YOUR ASSIGNMENT
Every entry below should appear in the answer exactly as written, apart from the pictures.

INPUT FOR THIS TASK

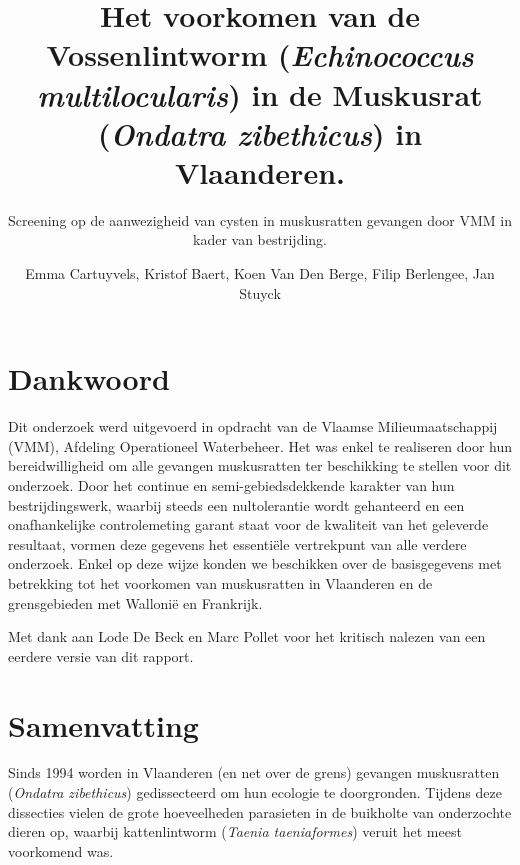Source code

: \documentclass[twoside]{extreport}
\title{Het voorkomen van de Vossenlintworm (\emph{Echinococcus multilocularis})
in de Muskusrat (\emph{Ondatra zibethicus}) in Vlaanderen.}
\subtitle{Screening op de aanwezigheid van cysten in muskusratten gevangen door
VMM in kader van bestrijding.}
\author{Emma Cartuyvels, Kristof Baert, Koen Van Den Berge, Filip Berlengee, Jan Stuyck}
\begin{document}
\maketitle
{}



\clearpage

\setcounter{tocdepth}{3}
\tableofcontents
{}

\clearpage

\listoffigures
{}
\vspace{34pt}

\listoftables
{}

\clearpage


\chapter*{Dankwoord}\label{dankwoord}

Dit onderzoek werd uitgevoerd in opdracht van de Vlaamse
Milieumaatschappij (VMM), Afdeling Operationeel Waterbeheer. Het was
enkel te realiseren door hun bereidwilligheid om alle gevangen
muskusratten ter beschikking te stellen voor dit onderzoek. Door het
continue en semi-gebiedsdekkende karakter van hun bestrijdingswerk,
waarbij steeds een nultolerantie wordt gehanteerd en een onafhankelijke
controlemeting garant staat voor de kwaliteit van het geleverde
resultaat, vormen deze gegevens het essentiële vertrekpunt van alle
verdere onderzoek. Enkel op deze wijze konden we beschikken over de
basisgegevens met betrekking tot het voorkomen van muskusratten in
Vlaanderen en de grensgebieden met Wallonië en Frankrijk.

Met dank aan Lode De Beck en Marc Pollet voor het kritisch nalezen van
een eerdere versie van dit rapport.

\chapter*{Samenvatting}\label{samenvatting}

Sinds 1994 worden in Vlaanderen (en net over de grens) gevangen
muskusratten (\emph{Ondatra zibethicus}) gedissecteerd om hun ecologie
te doorgronden. Tijdens deze dissecties vielen de grote hoeveelheden
parasieten in de buikholte van onderzochte dieren op, waarbij
kattenlintworm (\emph{Taenia taeniaformes}) veruit het meest voorkomend
was.
\end{document}
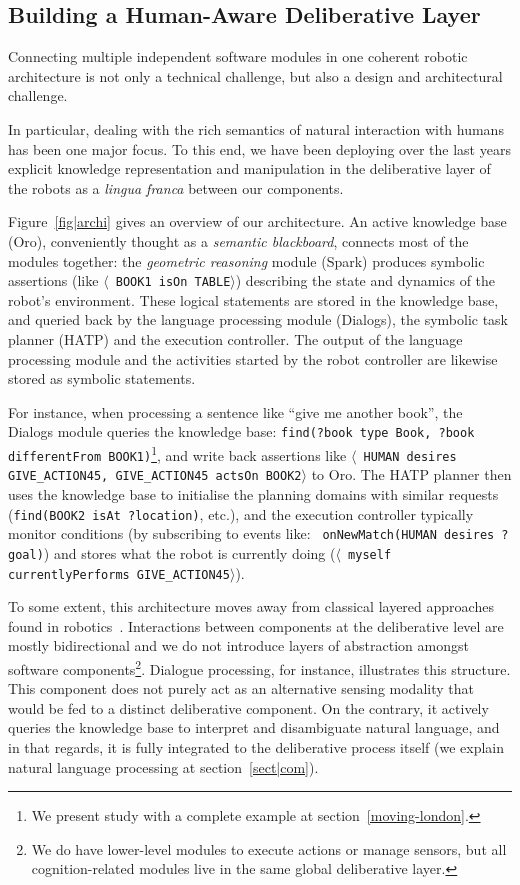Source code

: \documentclass[preprint,3p,times]{elsarticle}
\newcommand{\stmt}[1]{{\footnotesize \tt $\langle$ #1\relax$\rangle$}}
\begin{document}
\subsection{Building a Human-Aware Deliberative Layer}

Connecting multiple independent software modules in one coherent robotic
architecture is not only a technical challenge, but also a design and
architectural challenge.

In particular, dealing with the rich semantics of natural interaction with
humans has been one major focus. To this end, we have been deploying
over the last years explicit knowledge representation and manipulation in the
deliberative layer of the robots as a {\it lingua franca} between our
components.

Figure~\ref{fig|archi} gives an overview of our architecture. An active
knowledge base ({\sc Oro}), conveniently thought as a \emph{semantic
blackboard}, connects most of the modules together: the \emph{geometric
reasoning} module ({\sc Spark}) produces symbolic assertions (like
\stmt{BOOK1 isOn TABLE}) describing the state and dynamics of the robot's
environment. These logical statements are stored in the knowledge base, and
queried back by the language processing module ({\sc Dialogs}), the symbolic task
planner (HATP) and the execution controller. The output of the language
processing module and the activities started by the robot controller are
likewise stored as symbolic statements.

For instance, when processing a sentence like ``give me another book'', the {\sc
Dialogs} module queries the knowledge base: {\tt \footnotesize find(?book type
Book, ?book differentFrom BOOK1)}\footnote{We present study with a complete
example at section~\ref{moving-london}.}, and write back assertions like
\stmt{HUMAN desires GIVE\_ACTION45, GIVE\_ACTION45 actsOn BOOK2} to {\sc
Oro}. The HATP planner then uses the knowledge base to initialise the
planning domains with similar requests ({\tt \footnotesize find(BOOK2 isAt
?location)}, etc.), and the execution controller typically monitor
conditions (by subscribing to events like: {\tt \footnotesize
onNewMatch(HUMAN desires ?goal)}) and stores what the robot is currently
doing (\stmt{myself currentlyPerforms GIVE\_ACTION45}).

To some extent, this architecture moves away from classical layered approaches
found in robotics~\cite{Gat1998three, Volpe2001CLARAty, Goldberg2002}.
Interactions between components at the deliberative level are mostly
bidirectional and we do not introduce layers of abstraction amongst software
components\footnote{We do have lower-level modules to execute actions or manage
sensors, but all cognition-related modules live in the same global deliberative
layer.}. Dialogue processing, for instance, illustrates this structure. This
component does not purely act as an alternative sensing modality that would be
fed to a distinct deliberative component. On the contrary, it actively queries
the knowledge base to interpret and disambiguate natural language, and in that
regards, it is fully integrated to the deliberative process itself (we explain
natural language processing at section~\ref{sect|com}).
\end{document}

ANSWER SPACE
Source code

: \documentclass[twoside]{extreport}
\title{Het voorkomen van de Vossenlintworm (\emph{Echinococcus multilocularis})
in de Muskusrat (\emph{Ondatra zibethicus}) in Vlaanderen.}
\subtitle{Screening op de aanwezigheid van cysten in muskusratten gevangen door
VMM in kader van bestrijding.}
\author{Emma Cartuyvels, Kristof Baert, Koen Van Den Berge, Filip Berlengee, Jan Stuyck}
\begin{document}
\maketitle
{}



\clearpage

\setcounter{tocdepth}{3}
\tableofcontents
{}

\clearpage

\listoffigures
{}
\vspace{34pt}

\listoftables
{}

\clearpage


\chapter*{Dankwoord}\label{dankwoord}

Dit onderzoek werd uitgevoerd in opdracht van de Vlaamse
Milieumaatschappij (VMM), Afdeling Operationeel Waterbeheer. Het was
enkel te realiseren door hun bereidwilligheid om alle gevangen
muskusratten ter beschikking te stellen voor dit onderzoek. Door het
continue en semi-gebiedsdekkende karakter van hun bestrijdingswerk,
waarbij steeds een nultolerantie wordt gehanteerd en een onafhankelijke
controlemeting garant staat voor de kwaliteit van het geleverde
resultaat, vormen deze gegevens het essentiële vertrekpunt van alle
verdere onderzoek. Enkel op deze wijze konden we beschikken over de
basisgegevens met betrekking tot het voorkomen van muskusratten in
Vlaanderen en de grensgebieden met Wallonië en Frankrijk.

Met dank aan Lode De Beck en Marc Pollet voor het kritisch nalezen van
een eerdere versie van dit rapport.

\chapter*{Samenvatting}\label{samenvatting}

Sinds 1994 worden in Vlaanderen (en net over de grens) gevangen
muskusratten (\emph{Ondatra zibethicus}) gedissecteerd om hun ecologie
te doorgronden. Tijdens deze dissecties vielen de grote hoeveelheden
parasieten in de buikholte van onderzochte dieren op, waarbij
kattenlintworm (\emph{Taenia taeniaformes}) veruit het meest voorkomend
was.
\end{document}
Source code

: \documentclass[preprint,3p,times]{elsarticle}
\newcommand{\stmt}[1]{{\footnotesize \tt $\langle$ #1\relax$\rangle$}}
\begin{document}
\subsection{Building a Human-Aware Deliberative Layer}

Connecting multiple independent software modules in one coherent robotic
architecture is not only a technical challenge, but also a design and
architectural challenge.

In particular, dealing with the rich semantics of natural interaction with
humans has been one major focus. To this end, we have been deploying
over the last years explicit knowledge representation and manipulation in the
deliberative layer of the robots as a {\it lingua franca} between our
components.

Figure~\ref{fig|archi} gives an overview of our architecture. An active
knowledge base ({\sc Oro}), conveniently thought as a \emph{semantic
blackboard}, connects most of the modules together: the \emph{geometric
reasoning} module ({\sc Spark}) produces symbolic assertions (like
\stmt{BOOK1 isOn TABLE}) describing the state and dynamics of the robot's
environment. These logical statements are stored in the knowledge base, and
queried back by the language processing module ({\sc Dialogs}), the symbolic task
planner (HATP) and the execution controller. The output of the language
processing module and the activities started by the robot controller are
likewise stored as symbolic statements.

For instance, when processing a sentence like ``give me another book'', the {\sc
Dialogs} module queries the knowledge base: {\tt \footnotesize find(?book type
Book, ?book differentFrom BOOK1)}\footnote{We present study with a complete
example at section~\ref{moving-london}.}, and write back assertions like
\stmt{HUMAN desires GIVE\_ACTION45, GIVE\_ACTION45 actsOn BOOK2} to {\sc
Oro}. The HATP planner then uses the knowledge base to initialise the
planning domains with similar requests ({\tt \footnotesize find(BOOK2 isAt
?location)}, etc.), and the execution controller typically monitor
conditions (by subscribing to events like: {\tt \footnotesize
onNewMatch(HUMAN desires ?goal)}) and stores what the robot is currently
doing (\stmt{myself currentlyPerforms GIVE\_ACTION45}).

To some extent, this architecture moves away from classical layered approaches
found in robotics~\cite{Gat1998three, Volpe2001CLARAty, Goldberg2002}.
Interactions between components at the deliberative level are mostly
bidirectional and we do not introduce layers of abstraction amongst software
components\footnote{We do have lower-level modules to execute actions or manage
sensors, but all cognition-related modules live in the same global deliberative
layer.}. Dialogue processing, for instance, illustrates this structure. This
component does not purely act as an alternative sensing modality that would be
fed to a distinct deliberative component. On the contrary, it actively queries
the knowledge base to interpret and disambiguate natural language, and in that
regards, it is fully integrated to the deliberative process itself (we explain
natural language processing at section~\ref{sect|com}).
\end{document}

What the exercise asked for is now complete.